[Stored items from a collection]

########################################

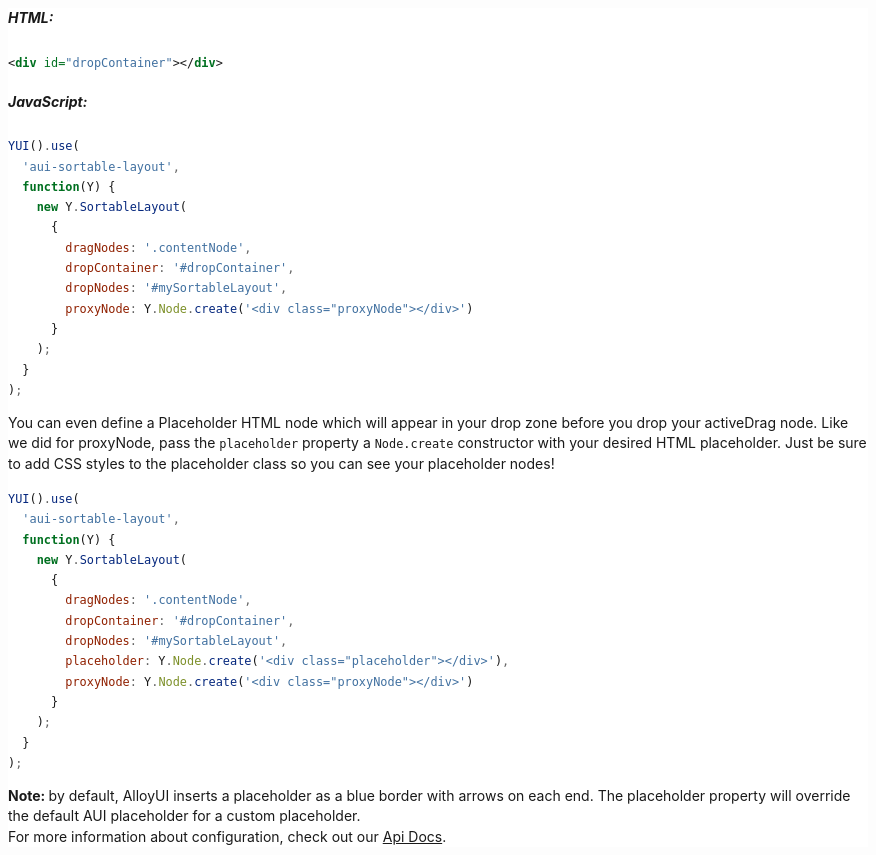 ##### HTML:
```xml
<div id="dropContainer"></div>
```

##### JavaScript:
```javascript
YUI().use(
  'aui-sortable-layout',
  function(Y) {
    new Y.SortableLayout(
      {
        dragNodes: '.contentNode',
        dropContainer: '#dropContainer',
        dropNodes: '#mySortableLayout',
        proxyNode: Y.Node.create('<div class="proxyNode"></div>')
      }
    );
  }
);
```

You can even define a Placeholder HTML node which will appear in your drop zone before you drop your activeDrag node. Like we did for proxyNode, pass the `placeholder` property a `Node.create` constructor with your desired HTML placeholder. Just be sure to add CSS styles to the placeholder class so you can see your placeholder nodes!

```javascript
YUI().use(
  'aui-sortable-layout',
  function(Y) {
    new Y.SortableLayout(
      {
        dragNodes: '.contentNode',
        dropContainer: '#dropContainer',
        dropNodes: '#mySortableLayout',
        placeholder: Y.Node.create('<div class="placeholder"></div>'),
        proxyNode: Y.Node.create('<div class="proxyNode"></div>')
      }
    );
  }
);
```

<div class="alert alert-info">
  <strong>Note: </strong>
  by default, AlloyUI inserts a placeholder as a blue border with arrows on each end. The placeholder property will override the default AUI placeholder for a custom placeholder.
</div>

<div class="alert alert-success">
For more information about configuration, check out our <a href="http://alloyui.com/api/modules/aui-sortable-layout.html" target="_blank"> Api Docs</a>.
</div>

########################################

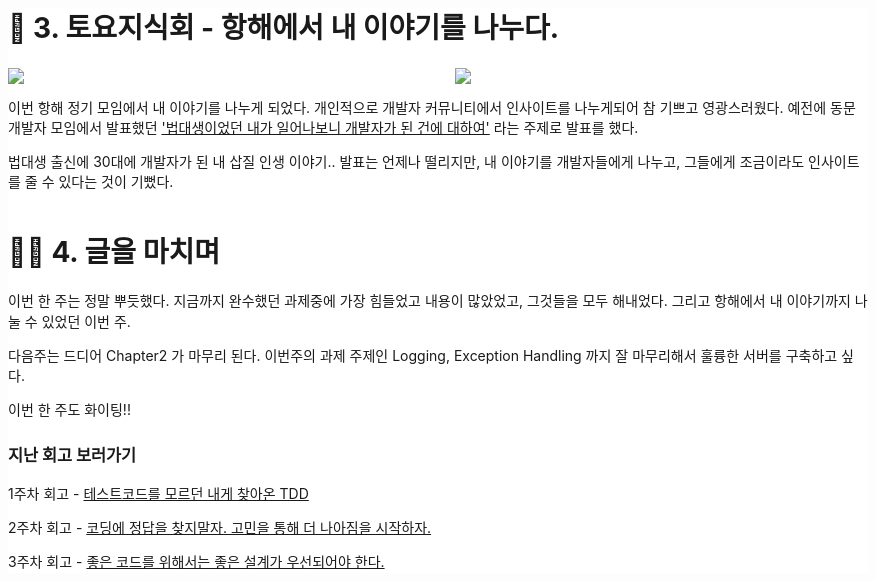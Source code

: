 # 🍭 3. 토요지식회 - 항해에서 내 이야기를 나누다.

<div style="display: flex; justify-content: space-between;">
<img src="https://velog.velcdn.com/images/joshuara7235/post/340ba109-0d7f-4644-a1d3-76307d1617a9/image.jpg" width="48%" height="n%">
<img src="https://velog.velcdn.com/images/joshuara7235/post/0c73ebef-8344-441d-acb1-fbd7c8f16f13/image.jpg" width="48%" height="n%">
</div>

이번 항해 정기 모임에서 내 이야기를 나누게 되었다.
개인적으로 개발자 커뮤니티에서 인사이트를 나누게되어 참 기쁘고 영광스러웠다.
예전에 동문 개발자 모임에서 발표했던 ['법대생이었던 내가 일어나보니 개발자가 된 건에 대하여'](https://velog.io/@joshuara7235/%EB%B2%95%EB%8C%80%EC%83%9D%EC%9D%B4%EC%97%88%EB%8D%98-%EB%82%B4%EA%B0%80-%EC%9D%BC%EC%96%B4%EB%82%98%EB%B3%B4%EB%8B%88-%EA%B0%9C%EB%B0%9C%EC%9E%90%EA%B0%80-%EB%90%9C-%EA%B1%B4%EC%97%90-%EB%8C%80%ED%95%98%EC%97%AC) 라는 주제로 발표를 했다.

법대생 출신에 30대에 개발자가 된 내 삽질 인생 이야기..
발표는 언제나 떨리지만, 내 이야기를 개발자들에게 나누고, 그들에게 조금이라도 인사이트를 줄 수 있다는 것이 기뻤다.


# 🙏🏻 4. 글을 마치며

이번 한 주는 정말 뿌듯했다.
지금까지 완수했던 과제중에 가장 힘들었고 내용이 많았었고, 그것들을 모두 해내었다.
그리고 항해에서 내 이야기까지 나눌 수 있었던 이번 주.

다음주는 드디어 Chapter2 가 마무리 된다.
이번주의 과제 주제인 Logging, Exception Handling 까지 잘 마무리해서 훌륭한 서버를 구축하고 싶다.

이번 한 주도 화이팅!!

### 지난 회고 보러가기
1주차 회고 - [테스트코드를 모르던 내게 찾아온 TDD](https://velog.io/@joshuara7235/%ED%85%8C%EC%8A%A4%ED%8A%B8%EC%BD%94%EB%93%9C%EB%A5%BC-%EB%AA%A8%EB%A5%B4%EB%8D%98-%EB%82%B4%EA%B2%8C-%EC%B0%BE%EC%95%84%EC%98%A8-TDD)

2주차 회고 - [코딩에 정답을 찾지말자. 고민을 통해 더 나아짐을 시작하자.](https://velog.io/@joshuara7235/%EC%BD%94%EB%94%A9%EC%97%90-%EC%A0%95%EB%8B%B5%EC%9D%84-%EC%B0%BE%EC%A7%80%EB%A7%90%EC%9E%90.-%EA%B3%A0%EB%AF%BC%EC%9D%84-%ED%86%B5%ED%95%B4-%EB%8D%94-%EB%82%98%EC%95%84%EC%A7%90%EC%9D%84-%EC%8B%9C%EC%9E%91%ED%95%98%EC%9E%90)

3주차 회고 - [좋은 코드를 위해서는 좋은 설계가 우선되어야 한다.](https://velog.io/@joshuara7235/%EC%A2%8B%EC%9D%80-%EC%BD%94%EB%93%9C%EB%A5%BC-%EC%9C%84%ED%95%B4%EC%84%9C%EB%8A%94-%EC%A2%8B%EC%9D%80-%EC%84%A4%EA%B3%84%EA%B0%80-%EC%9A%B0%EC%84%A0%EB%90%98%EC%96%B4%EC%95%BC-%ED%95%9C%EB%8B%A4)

########################################

EXERCISE GOAL: Look through the entries above for the word "image". Copy every line where it shows up.

SOLUTION TO THIS PROBLEM:
<img src="https://velog.velcdn.com/images/joshuara7235/post/340ba109-0d7f-4644-a1d3-76307d1617a9/image.jpg" width="48%" height="n%">
<img src="https://velog.velcdn.com/images/joshuara7235/post/0c73ebef-8344-441d-acb1-fbd7c8f16f13/image.jpg" width="48%" height="n%">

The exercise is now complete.